• **Required work**
Write out exactly the lines from the first line of the records below through the line that contains "### How to use it?", and stop there.

Stored data:
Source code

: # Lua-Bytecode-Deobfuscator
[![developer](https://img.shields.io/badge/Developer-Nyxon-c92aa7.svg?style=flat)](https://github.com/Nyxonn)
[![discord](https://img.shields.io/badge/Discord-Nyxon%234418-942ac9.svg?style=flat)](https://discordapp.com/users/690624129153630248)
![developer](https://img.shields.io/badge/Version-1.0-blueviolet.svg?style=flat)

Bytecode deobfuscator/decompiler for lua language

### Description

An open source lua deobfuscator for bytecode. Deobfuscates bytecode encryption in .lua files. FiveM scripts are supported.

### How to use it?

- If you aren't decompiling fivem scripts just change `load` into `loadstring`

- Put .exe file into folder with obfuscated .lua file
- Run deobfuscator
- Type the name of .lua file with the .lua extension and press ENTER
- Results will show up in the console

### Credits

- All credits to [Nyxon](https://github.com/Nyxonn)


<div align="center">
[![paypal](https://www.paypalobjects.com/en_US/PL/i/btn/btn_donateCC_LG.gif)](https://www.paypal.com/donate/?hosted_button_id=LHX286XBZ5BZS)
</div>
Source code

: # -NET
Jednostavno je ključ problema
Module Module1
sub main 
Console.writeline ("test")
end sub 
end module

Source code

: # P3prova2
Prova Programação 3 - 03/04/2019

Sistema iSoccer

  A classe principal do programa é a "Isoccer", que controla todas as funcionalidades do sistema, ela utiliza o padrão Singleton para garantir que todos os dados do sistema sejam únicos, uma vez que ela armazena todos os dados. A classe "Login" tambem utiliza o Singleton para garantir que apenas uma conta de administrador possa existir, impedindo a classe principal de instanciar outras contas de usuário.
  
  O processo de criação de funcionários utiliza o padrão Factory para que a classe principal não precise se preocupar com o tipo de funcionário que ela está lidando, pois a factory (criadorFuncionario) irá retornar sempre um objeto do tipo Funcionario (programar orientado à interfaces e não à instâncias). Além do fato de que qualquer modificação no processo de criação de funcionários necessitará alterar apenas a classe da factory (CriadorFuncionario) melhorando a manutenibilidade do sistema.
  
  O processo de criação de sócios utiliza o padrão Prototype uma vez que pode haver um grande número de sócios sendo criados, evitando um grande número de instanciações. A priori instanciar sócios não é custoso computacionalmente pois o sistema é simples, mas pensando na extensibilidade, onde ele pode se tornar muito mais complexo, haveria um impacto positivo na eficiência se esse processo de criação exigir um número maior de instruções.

• **Output**
Source code

: # Lua-Bytecode-Deobfuscator
[![developer](https://img.shields.io/badge/Developer-Nyxon-c92aa7.svg?style=flat)](https://github.com/Nyxonn)
[![discord](https://img.shields.io/badge/Discord-Nyxon%234418-942ac9.svg?style=flat)](https://discordapp.com/users/690624129153630248)
![developer](https://img.shields.io/badge/Version-1.0-blueviolet.svg?style=flat)

Bytecode deobfuscator/decompiler for lua language

### Description

An open source lua deobfuscator for bytecode. Deobfuscates bytecode encryption in .lua files. FiveM scripts are supported.

### How to use it?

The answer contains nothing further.